Science · 10 min read ·
The Science of Mitragynine: A Layperson's Guide to Kratom's Active Compound
Mitragynine is the alkaloid responsible for most of kratom's everyday effects — and the molecule that drives most consumer questions about kratom. Here's an accessible look at its discovery, chemical structure, receptor pharmacology, metabolism, and why concentration matters far more than 'how much kratom' you take.
Frequently Asked Questions
- What exactly is mitragynine?
- Mitragynine is an indole alkaloid — a nitrogen-containing organic compound — produced by the kratom tree (Mitragyna speciosa). It is the dominant psychoactive compound in kratom leaf, comprising 60–70% of the total alkaloid content and roughly 1–2% of dried leaf by mass. Pharmacologically it's a partial agonist at mu-opioid receptors with additional activity at adrenergic, serotonin, and other receptor systems — the polypharmacology that produces kratom's distinctive dose-dependent effect curve.
- When was mitragynine discovered?
- Mitragynine was first isolated from kratom leaves by Dutch chemist E. M. Hooper in 1907, and its structure was confirmed by D. Hooper and others in subsequent decades. The full structural characterization, including stereochemistry, was completed in the mid-20th century. Despite this long scientific history, mitragynine remained relatively obscure in Western pharmacology until kratom's commercial expansion in the 2000s drove renewed research interest.
- How does mitragynine compare to morphine?
- Mitragynine is a much weaker mu-opioid receptor agonist than morphine on a per-molecule basis, and notably it's a partial agonist rather than a full agonist.

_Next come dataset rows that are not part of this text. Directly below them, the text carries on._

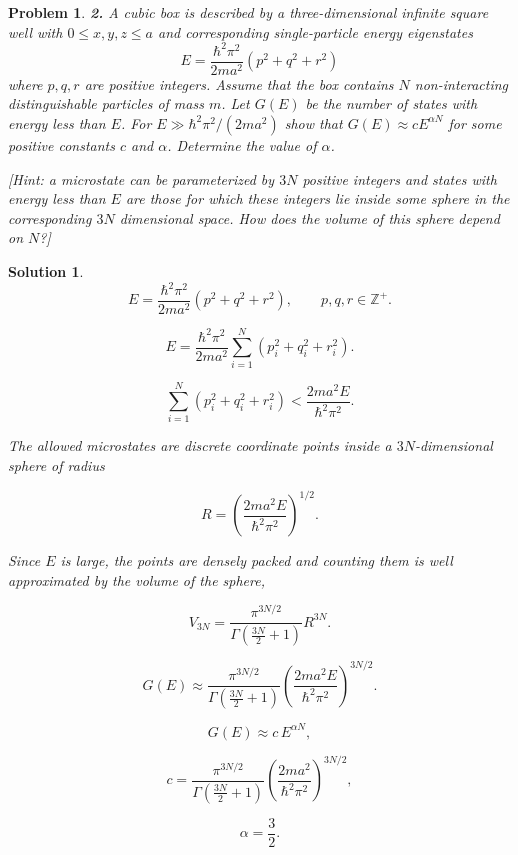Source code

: \documentclass[11pt]{article}
\newtheorem*{problem}{Problem}
\newtheorem*{solution}{Solution}
\begin{document}
\begin{problem}
\textbf{2.} A cubic box is described by a three-dimensional infinite square well with $0\le x,y,z\le a$
and corresponding single-particle energy eigenstates
\[
E=\frac{\hbar^2\pi^2}{2ma^2}(p^2+q^2+r^2)
\]
where $p,q,r$ are positive integers. Assume that the box contains $N$ non-interacting
distinguishable particles of mass $m$. Let $G(E)$ be the number of states with energy less
than $E$. For $E \gg \hbar^2\pi^2/(2ma^2)$ show that $G(E) \approx cE^{\alpha N}$ for some
positive constants $c$ and $\alpha$. Determine the value of $\alpha$.

[\textit{Hint}: a microstate can be parameterized by $3N$ positive integers and states with
energy less than $E$ are those for which these integers lie inside some sphere in the
corresponding $3N$ dimensional space. How does the volume of this sphere depend on $N$?]
\end{problem}

\begin{solution}
\[
E=\frac{\hbar^2\pi^2}{2ma^2}(p^2+q^2+r^2),
\qquad p,q,r\in\mathbb{Z}^+.
\]

\[
E=\frac{\hbar^2\pi^2}{2ma^2}\sum_{i=1}^{N}(p_i^2+q_i^2+r_i^2).
\]

\[
\sum_{i=1}^{N}(p_i^2+q_i^2+r_i^2)
<
\frac{2ma^2E}{\hbar^2\pi^2}.
\]

The allowed microstates are discrete coordinate points inside a $3N$-dimensional sphere
of radius

\[
R=\left(\frac{2ma^2E}{\hbar^2\pi^2}\right)^{1/2}.
\]

Since $E$ is large, the points are densely packed and counting them is well approximated
by the volume of the sphere,

\[
V_{3N}
=
\frac{\pi^{3N/2}}
{\Gamma\!\left(\frac{3N}{2}+1\right)}
R^{3N}.
\]

\[
G(E)
\approx
\frac{\pi^{3N/2}}
{\Gamma\!\left(\frac{3N}{2}+1\right)}
\left(\frac{2ma^2E}{\hbar^2\pi^2}\right)^{3N/2}.
\]

\[
G(E)\approx c\,E^{\alpha N},
\]

\[
c=
\frac{\pi^{3N/2}}
{\Gamma\!\left(\frac{3N}{2}+1\right)}
\left(\frac{2ma^2}{\hbar^2\pi^2}\right)^{3N/2},
\]

\[
\boxed{\alpha=\frac{3}{2}.}
\]
\end{solution}
\end{document}
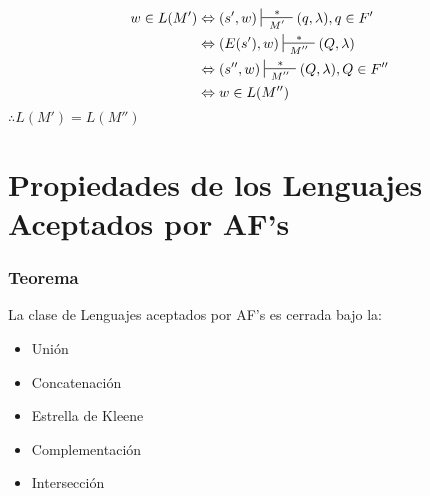 \begin{align*}
w \in L(M') & \Leftrightarrow (s',w) \sststile{M'}{\hspace{0.25cm} * \hspace{0.25cm}} (q,\lambda), q\in F' \\
& \Leftrightarrow	(E(s'),w) \sststile{M''}{\hspace{0.25cm} * \hspace{0.25cm}} (Q,\lambda)\\
& \Leftrightarrow (s'',w) \sststile{M''}{\hspace{0.25cm} * \hspace{0.25cm}} (Q,\lambda), Q\in F'' \\
& \Leftrightarrow  w\in L(M'')
\end{align*}
$\therefore L(M')=L(M'')$
\section{Propiedades de los Lenguajes Aceptados por AF's}
\subsubsection*{Teorema}
La clase de Lenguajes aceptados por AF's es cerrada bajo la:
\begin{itemize}
\item Unión
\item Concatenación
\item Estrella de Kleene
\item Complementación
\item Intersección
\end{itemize}
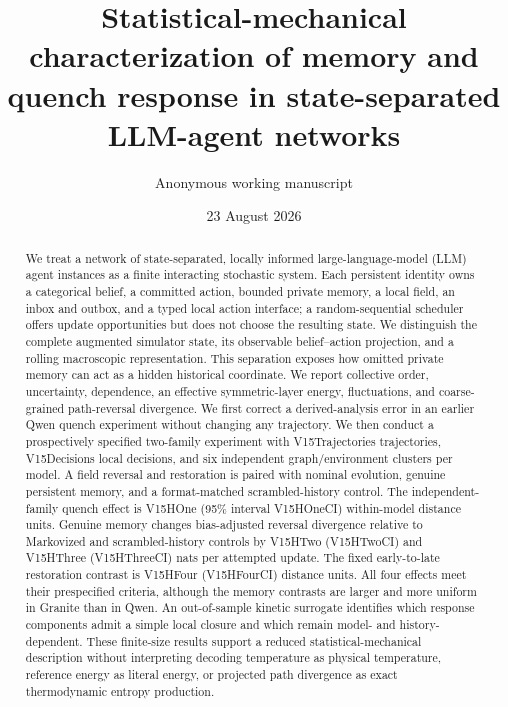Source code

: \documentclass[12pt]{article}
\title{Statistical-mechanical characterization of memory and quench response in state-separated LLM-agent networks}
\author{Anonymous working manuscript}
\date{23 August 2026}
\begin{document}
\maketitle

\begin{abstract}
We treat a network of state-separated, locally informed large-language-model
(LLM) agent instances as a finite interacting stochastic system.  Each
persistent identity owns a categorical belief, a committed action, bounded
private memory, a local field, an inbox and outbox, and a typed local action
interface;
a random-sequential scheduler offers update opportunities but does not choose
the resulting state.  We distinguish the complete augmented simulator state,
its observable belief--action projection, and a rolling macroscopic
representation.  This separation exposes how omitted private memory can act
as a hidden historical coordinate.  We report collective order, uncertainty,
dependence, an effective symmetric-layer energy, fluctuations, and
coarse-grained path-reversal divergence.  We first correct a derived-analysis
error in an earlier Qwen quench experiment without changing any trajectory.
We then conduct a prospectively specified two-family experiment with
\csname V15Trajectories\endcsname{} trajectories,
\csname V15Decisions\endcsname{} local decisions, and six
independent graph/environment clusters per model.  A field reversal and
restoration is paired with nominal evolution, genuine persistent memory, and a
format-matched scrambled-history control.  The independent-family quench
effect is \csname V15HOne\endcsname{} (95\% interval
\csname V15HOneCI\endcsname) within-model distance units.  Genuine
memory changes bias-adjusted reversal divergence relative to Markovized and
scrambled-history controls by \csname V15HTwo\endcsname{}
(\csname V15HTwoCI\endcsname) and \csname V15HThree\endcsname{}
(\csname V15HThreeCI\endcsname) nats per attempted update.  The fixed
early-to-late restoration contrast is \csname V15HFour\endcsname{}
(\csname V15HFourCI\endcsname) distance units.  All four effects meet their
prespecified criteria, although the memory contrasts are larger and more uniform in
Granite than in Qwen.  An out-of-sample kinetic
surrogate identifies which response components admit a simple local closure
and which remain model- and history-dependent.  These finite-size results
support a reduced statistical-mechanical description without interpreting
decoding temperature as physical temperature, reference energy as literal
energy, or projected path divergence as exact thermodynamic entropy
production.
\end{abstract}
\end{document}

This means mitragynine produces less maximum receptor activation than morphine even at saturating doses — which is one reason it produces a meaningfully different effect profile (less respiratory depression risk at typical doses, dose-dependent shift from stimulation to sedation). 7-hydroxymitragynine, kratom's minor alkaloid, is much more potent at the same receptor — roughly 10–13x morphine — but it's present in only trace amounts in natural leaf.
- What does mitragynine do at receptors other than opioid?
- Three additional receptor systems are well-documented. (1) Alpha-2 adrenergic agonism — produces the alertness and focus effects characteristic of low-dose kratom; similar to compounds like clonidine. (2) Serotonin receptor activity (5-HT2A and 5-HT2C among others) — contributes to mood effects. (3) Calcium channel modulation — likely contributes to the smooth-muscle relaxant effects observed at higher doses. The polypharmacology is part of why kratom's effect profile differs so noticeably from classical opioids despite the shared mu-opioid receptor activity.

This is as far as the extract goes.